Further, the ALJ expressly recognized discrepancies in the testimony of the claimant and Wells concerning the detail of the claimant’s injury. However, their descriptions of the incident were not inconsistent. Wells admitted she had her back turned to the claimant when he indicated he had hurt himself, and so did not see the actual incident. (Tr. March 15, 2004, p. 65). Further, Wells stated that it was “a few seconds” later that she turned to look at claimant and saw him carrying a box. (Tr. March 15, 2004, pp. 71-72). Therefore, taking the testimony of both Wells and the claimant as true, the ALJ could reasonably infer that the claimant injured himself while putting a box on the shelf, exclaimed “ow,” and by the time Wells looked at the claimant, he had picked up another box. Further, it is undisputed the claimant and Wells finished putting the boxes away that morning.

The ALJ resolved the conflicts by ALJ’s finding that the testimony of both witnesses supports a finding the claimant injured his shoulder while moving boxes in the store room. Consequently, we reject the respondents’ contention the ALJ failed to resolve pertinent conflicts in the record Aspen Skiing Co. v. Peer, 804 P.2d 166 (Colo. 1991); Ralston v. Purina-Keystone v. Lowry, 821 P.2d 910 (Colo.App. 1991).
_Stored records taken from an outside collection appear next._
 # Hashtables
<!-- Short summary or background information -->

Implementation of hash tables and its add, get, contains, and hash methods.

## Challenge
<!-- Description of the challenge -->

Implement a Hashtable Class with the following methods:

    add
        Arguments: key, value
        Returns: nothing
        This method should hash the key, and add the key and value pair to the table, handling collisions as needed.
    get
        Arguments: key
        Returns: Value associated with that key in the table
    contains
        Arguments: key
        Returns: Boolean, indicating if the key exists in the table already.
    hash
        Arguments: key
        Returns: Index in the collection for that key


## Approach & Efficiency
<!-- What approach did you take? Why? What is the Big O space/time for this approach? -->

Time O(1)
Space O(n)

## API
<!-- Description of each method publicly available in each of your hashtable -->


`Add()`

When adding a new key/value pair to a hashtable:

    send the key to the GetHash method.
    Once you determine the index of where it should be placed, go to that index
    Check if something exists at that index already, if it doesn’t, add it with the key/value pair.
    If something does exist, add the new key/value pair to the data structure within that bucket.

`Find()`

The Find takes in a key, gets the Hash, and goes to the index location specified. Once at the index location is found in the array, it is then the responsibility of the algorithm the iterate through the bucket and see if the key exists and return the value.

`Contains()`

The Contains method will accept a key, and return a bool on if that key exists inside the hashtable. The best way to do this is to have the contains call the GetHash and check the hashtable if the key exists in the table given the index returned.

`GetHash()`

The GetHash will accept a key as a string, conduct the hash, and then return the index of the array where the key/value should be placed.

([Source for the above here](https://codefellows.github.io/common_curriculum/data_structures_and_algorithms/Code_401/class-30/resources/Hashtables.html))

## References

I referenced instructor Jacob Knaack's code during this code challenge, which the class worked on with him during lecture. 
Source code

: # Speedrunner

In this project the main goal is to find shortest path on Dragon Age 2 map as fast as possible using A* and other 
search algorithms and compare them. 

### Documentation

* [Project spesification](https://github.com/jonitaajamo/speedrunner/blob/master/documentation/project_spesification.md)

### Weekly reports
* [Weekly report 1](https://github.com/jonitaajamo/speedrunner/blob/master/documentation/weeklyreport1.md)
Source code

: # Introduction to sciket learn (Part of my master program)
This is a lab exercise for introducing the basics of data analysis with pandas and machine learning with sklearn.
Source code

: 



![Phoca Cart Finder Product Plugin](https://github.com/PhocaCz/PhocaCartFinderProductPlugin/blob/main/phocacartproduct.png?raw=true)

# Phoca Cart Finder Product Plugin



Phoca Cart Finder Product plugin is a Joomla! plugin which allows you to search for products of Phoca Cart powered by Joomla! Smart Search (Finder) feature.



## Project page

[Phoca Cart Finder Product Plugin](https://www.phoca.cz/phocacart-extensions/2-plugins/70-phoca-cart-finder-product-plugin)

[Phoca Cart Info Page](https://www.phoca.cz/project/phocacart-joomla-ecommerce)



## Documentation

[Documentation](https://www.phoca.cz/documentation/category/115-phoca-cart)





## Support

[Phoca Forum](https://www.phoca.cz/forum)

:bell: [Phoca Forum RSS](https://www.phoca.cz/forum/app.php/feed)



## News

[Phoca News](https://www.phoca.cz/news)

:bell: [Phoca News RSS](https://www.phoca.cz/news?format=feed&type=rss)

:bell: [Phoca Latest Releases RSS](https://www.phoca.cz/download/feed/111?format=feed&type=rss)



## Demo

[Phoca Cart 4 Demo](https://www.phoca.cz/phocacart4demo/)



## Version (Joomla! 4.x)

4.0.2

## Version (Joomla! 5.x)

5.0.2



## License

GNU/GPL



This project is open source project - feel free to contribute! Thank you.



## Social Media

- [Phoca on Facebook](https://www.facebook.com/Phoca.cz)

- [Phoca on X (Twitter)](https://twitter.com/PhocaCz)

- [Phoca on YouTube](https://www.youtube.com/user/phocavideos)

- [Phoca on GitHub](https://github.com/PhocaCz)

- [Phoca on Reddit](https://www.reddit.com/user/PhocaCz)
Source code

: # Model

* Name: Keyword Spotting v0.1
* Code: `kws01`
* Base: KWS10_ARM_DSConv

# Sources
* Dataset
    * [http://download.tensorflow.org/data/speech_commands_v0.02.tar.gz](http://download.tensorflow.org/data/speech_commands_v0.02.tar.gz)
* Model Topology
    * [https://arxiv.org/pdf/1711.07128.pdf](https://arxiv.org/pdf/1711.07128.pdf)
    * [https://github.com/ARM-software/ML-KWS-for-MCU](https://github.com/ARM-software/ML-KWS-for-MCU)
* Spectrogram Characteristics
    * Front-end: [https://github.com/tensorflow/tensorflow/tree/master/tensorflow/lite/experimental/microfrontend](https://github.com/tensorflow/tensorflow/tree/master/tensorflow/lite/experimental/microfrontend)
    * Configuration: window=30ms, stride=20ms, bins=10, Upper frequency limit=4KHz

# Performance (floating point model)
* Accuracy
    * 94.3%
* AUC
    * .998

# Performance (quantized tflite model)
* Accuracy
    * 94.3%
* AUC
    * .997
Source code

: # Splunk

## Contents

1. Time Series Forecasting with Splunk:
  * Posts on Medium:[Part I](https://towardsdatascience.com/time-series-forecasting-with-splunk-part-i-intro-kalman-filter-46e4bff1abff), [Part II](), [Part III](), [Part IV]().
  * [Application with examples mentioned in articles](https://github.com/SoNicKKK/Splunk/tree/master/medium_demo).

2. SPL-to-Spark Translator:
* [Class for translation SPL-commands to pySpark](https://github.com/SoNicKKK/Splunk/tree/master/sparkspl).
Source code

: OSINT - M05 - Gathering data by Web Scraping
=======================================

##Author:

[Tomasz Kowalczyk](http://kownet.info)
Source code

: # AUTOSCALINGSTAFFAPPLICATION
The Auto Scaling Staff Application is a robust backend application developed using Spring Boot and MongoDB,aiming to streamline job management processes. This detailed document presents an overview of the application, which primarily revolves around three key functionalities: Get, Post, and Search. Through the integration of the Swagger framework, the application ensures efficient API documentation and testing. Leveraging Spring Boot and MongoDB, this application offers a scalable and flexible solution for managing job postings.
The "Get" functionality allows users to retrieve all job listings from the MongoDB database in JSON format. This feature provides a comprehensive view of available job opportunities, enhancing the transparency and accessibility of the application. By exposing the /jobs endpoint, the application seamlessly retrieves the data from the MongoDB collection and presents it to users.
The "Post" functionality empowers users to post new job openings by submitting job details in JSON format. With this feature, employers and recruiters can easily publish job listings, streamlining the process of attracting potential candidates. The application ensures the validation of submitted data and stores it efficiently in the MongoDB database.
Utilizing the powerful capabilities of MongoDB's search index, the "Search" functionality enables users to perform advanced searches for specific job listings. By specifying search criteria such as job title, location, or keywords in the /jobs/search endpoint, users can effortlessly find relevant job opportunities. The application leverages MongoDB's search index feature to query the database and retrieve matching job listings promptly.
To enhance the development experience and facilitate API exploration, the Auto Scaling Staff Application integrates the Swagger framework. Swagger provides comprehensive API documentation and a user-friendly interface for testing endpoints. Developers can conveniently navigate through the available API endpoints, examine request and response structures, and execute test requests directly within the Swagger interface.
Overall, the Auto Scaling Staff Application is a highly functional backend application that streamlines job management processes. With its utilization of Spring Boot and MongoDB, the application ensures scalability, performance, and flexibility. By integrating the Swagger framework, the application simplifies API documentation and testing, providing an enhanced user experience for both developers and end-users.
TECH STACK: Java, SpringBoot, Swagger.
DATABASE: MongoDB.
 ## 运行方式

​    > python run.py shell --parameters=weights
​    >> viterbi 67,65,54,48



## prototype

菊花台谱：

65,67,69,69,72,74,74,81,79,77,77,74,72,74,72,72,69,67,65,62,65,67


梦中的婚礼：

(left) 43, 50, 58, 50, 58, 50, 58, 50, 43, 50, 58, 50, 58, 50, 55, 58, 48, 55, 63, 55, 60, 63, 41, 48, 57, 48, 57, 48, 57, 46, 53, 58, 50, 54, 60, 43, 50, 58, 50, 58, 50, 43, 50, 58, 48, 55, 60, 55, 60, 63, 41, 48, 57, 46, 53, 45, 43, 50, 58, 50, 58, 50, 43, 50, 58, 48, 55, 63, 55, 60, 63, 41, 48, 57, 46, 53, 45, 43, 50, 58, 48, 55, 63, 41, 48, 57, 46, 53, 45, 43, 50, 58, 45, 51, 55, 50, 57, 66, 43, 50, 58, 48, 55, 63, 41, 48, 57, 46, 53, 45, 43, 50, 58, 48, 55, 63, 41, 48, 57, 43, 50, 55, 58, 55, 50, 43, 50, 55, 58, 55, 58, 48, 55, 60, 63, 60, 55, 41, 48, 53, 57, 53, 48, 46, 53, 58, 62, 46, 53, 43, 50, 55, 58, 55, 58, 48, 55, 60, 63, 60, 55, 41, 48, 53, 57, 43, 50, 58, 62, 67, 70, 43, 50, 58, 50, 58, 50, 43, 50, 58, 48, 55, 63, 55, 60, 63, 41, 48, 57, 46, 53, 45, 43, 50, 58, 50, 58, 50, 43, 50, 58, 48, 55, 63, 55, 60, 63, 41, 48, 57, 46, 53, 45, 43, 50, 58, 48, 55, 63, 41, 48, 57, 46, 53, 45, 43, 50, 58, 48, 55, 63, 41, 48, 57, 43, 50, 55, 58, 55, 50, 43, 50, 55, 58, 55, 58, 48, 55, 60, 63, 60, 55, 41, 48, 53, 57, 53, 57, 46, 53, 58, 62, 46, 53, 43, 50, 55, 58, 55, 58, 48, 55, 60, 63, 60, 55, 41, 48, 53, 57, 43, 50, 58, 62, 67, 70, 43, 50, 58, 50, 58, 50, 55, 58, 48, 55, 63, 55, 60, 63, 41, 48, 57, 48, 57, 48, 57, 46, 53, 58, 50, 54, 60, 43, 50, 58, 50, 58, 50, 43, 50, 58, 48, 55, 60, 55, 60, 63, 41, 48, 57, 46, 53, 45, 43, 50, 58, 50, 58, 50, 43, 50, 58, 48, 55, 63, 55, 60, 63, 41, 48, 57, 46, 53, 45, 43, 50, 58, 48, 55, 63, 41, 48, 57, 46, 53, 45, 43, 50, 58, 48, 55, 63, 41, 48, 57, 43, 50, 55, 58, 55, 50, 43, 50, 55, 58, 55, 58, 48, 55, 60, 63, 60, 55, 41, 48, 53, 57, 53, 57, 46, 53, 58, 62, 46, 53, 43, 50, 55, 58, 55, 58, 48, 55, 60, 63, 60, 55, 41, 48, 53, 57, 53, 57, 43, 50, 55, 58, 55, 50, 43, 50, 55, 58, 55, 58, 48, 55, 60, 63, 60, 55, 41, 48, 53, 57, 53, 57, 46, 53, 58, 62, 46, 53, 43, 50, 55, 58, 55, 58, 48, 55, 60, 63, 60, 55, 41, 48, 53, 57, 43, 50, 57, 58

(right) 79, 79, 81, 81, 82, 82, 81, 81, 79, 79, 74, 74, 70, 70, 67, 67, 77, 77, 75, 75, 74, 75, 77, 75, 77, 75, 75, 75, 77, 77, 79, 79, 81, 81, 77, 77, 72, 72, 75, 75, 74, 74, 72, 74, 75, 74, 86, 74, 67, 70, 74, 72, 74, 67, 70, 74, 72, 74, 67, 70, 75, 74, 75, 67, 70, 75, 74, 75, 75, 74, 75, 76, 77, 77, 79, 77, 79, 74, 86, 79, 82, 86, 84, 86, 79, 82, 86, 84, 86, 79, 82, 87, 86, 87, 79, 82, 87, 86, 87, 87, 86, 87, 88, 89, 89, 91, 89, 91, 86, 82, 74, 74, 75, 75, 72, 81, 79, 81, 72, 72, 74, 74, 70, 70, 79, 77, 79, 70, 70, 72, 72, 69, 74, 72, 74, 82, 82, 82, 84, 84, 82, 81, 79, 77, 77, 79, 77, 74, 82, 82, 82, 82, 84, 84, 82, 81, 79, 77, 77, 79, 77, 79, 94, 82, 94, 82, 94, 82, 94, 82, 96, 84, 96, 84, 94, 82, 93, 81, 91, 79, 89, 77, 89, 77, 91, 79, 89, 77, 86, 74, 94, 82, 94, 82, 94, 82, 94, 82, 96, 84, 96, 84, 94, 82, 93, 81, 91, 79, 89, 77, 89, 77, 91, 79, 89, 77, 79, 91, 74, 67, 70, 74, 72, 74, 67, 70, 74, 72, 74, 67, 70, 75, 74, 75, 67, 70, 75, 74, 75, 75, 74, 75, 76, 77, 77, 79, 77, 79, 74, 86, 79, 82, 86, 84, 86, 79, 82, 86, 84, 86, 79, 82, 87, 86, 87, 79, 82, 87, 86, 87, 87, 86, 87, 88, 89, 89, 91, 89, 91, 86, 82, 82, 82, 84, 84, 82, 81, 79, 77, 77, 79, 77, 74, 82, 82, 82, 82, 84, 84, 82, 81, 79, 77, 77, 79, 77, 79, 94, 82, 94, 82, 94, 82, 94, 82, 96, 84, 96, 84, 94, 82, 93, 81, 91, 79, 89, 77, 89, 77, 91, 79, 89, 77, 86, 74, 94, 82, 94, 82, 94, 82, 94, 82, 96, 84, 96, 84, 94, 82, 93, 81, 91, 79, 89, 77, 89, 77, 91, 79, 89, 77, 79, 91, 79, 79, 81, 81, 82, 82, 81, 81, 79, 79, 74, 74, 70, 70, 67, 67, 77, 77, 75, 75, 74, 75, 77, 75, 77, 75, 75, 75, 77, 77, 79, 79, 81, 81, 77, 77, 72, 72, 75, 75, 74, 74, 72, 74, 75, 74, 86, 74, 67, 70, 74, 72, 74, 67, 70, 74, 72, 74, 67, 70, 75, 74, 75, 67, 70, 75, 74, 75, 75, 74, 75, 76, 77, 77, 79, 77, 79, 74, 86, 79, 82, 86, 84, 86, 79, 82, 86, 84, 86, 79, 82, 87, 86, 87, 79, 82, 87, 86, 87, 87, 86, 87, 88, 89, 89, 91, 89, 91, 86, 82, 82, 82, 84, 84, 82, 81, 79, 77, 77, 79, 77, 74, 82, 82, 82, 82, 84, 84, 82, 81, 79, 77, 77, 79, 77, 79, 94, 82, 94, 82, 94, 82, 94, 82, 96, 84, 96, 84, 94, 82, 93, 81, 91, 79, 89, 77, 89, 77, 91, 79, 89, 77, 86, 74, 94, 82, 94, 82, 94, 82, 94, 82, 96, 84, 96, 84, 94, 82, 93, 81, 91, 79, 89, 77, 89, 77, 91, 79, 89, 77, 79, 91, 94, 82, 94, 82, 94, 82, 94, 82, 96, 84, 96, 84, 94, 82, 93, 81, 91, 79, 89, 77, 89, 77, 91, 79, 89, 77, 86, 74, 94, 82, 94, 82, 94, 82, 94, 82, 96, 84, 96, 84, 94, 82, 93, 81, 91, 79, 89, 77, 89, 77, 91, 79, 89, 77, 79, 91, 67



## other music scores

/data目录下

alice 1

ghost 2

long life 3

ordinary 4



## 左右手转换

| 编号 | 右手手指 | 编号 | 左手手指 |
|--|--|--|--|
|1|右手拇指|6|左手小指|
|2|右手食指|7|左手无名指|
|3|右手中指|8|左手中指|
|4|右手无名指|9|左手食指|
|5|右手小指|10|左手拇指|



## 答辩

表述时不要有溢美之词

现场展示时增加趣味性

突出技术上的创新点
The failure of the claimant to report the injury or seek medical treatment immediately does not require a different result. The claimant did not talk to anyone until after the pain had become worse, at which time the claimant reported the injury to his former supervisor Hawkey and completed an injury report, which he submitted to Farmer, his new supervisor, the following morning. Further, Hawkey testified that Farmer was not available the day of the injury, and she advised claimant to talk to Farmer the following morning. (Tr. March 15, 2004, p. 90). The claimant testified he was not advised to seek medical treatment when he reported the incident to Hawkey, but went to see Dr. Hansen the following day after receiving a referral from Farmer. (Tr. March 15, 2004, pp. 21, 41; Claimant’s Hearing Exhibits 12).

It follows from this discussion that we disagree with the respondents’ assertion that the claimant’s testimony was incredible as a matter of law or that the evidence compels a finding the claimant did not sustain a compensable injury. Insofar as the respondents make other arguments, they are factual in nature and we find them to be without merit.

IT IS THEREFORE ORDERED that the ALJ’s order dated May 28, 2004, is affirmed.

INDUSTRIAL CLAIM APPEALS PANEL

____________________ David Cain
____________________ Kathy E. Dean

Jeffrey A. Gardner, Cortez, CO, Southwest Health Systems, Inc., Cortez, CO, Colorado Hospital Assn. Trust, c/o Mary Ann Donelson, Support Services, Inc., Englewood, CO, Elliot L. Bloodsworth, Esq., Durango, CO, (For Claimant).

Clyde E. Hook, Esq., Harvey D. Flewelling, Esq., Denver, CO, (For Respondents).